Directions for this task
The response must consist of each line in the listing that has the word "mathrm" in it.

Information provided
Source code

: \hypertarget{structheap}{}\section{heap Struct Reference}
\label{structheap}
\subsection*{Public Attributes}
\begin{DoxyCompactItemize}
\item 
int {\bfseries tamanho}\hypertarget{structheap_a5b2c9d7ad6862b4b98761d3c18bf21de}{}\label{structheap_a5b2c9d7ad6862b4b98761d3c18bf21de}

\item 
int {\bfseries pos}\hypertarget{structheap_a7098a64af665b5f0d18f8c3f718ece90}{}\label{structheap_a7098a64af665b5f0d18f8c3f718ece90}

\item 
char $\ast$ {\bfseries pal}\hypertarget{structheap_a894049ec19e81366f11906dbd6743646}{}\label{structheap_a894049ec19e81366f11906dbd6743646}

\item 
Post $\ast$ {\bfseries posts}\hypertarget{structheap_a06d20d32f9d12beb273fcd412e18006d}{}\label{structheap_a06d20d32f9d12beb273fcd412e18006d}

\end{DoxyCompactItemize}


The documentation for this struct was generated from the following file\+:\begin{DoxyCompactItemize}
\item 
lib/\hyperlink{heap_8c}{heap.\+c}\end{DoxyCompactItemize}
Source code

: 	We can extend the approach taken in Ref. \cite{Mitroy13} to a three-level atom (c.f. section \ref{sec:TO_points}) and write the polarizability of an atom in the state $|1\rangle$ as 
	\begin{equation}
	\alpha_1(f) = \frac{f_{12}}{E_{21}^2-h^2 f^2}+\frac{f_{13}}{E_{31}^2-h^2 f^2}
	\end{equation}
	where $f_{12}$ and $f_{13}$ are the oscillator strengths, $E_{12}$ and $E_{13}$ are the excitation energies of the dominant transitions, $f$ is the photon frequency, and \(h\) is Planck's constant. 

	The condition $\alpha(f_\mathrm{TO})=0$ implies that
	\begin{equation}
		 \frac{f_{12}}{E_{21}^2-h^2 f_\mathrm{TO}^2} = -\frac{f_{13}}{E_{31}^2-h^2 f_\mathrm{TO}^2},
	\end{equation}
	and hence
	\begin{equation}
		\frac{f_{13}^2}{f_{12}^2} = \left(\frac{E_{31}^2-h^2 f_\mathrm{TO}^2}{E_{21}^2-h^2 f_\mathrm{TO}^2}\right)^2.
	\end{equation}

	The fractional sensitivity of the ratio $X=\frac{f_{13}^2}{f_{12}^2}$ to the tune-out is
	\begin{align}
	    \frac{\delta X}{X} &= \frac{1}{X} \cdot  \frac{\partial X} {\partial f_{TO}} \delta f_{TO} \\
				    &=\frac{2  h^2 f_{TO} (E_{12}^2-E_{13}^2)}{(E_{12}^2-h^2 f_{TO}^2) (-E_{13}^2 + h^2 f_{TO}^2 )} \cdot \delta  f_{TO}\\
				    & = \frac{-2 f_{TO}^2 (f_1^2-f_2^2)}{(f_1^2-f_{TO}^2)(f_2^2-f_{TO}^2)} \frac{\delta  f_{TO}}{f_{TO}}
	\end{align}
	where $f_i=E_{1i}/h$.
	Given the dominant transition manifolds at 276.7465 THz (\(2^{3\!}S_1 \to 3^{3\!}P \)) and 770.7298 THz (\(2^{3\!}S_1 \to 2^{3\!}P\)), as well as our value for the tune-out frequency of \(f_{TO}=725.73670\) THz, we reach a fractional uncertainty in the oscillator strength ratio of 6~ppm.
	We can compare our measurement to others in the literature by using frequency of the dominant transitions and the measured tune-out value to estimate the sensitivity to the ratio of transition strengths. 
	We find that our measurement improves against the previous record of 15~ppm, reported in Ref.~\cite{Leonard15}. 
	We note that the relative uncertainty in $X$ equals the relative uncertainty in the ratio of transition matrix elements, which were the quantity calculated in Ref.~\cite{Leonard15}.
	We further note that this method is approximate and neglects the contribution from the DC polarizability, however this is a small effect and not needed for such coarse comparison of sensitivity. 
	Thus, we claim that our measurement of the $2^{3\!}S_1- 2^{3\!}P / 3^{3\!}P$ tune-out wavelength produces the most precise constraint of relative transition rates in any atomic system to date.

...

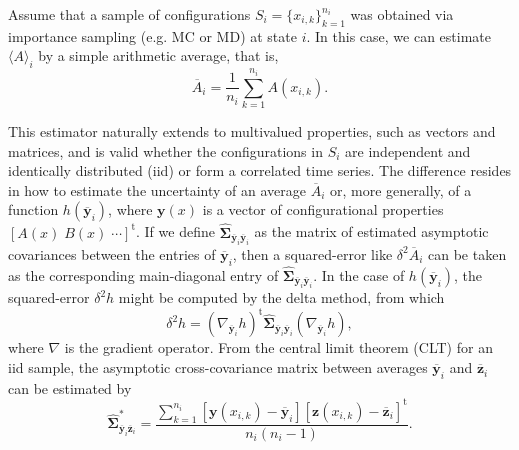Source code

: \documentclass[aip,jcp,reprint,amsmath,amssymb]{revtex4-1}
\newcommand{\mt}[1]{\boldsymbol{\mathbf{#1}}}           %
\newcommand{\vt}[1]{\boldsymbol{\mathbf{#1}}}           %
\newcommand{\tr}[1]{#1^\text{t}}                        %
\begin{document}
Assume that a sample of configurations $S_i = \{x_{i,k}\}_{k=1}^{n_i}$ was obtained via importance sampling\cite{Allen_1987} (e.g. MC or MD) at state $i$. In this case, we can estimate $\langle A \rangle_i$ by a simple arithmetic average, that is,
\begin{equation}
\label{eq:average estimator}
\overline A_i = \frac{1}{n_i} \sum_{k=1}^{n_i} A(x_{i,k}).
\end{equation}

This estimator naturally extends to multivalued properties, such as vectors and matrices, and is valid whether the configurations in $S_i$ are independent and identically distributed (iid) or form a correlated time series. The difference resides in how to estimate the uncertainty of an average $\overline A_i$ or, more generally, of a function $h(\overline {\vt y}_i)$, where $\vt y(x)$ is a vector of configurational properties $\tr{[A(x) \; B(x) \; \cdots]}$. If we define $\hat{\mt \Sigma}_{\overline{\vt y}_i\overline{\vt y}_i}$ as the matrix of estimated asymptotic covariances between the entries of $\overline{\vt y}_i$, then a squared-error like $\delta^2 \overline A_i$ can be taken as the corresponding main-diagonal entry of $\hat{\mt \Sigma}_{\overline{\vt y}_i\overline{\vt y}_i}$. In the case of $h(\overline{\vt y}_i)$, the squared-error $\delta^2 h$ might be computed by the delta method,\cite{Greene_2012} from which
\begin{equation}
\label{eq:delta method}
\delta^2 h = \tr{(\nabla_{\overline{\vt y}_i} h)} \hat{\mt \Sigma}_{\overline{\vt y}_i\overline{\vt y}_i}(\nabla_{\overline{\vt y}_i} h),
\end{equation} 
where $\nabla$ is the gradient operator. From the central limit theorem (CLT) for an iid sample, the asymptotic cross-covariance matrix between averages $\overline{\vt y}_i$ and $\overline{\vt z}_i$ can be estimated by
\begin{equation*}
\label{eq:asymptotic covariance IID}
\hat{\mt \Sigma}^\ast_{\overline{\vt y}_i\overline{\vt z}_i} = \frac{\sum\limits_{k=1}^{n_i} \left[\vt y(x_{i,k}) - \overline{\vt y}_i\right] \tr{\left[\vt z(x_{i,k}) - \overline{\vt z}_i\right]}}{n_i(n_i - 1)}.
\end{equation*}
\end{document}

Your solution
	The condition $\alpha(f_\mathrm{TO})=0$ implies that
		 \frac{f_{12}}{E_{21}^2-h^2 f_\mathrm{TO}^2} = -\frac{f_{13}}{E_{31}^2-h^2 f_\mathrm{TO}^2},
		\frac{f_{13}^2}{f_{12}^2} = \left(\frac{E_{31}^2-h^2 f_\mathrm{TO}^2}{E_{21}^2-h^2 f_\mathrm{TO}^2}\right)^2.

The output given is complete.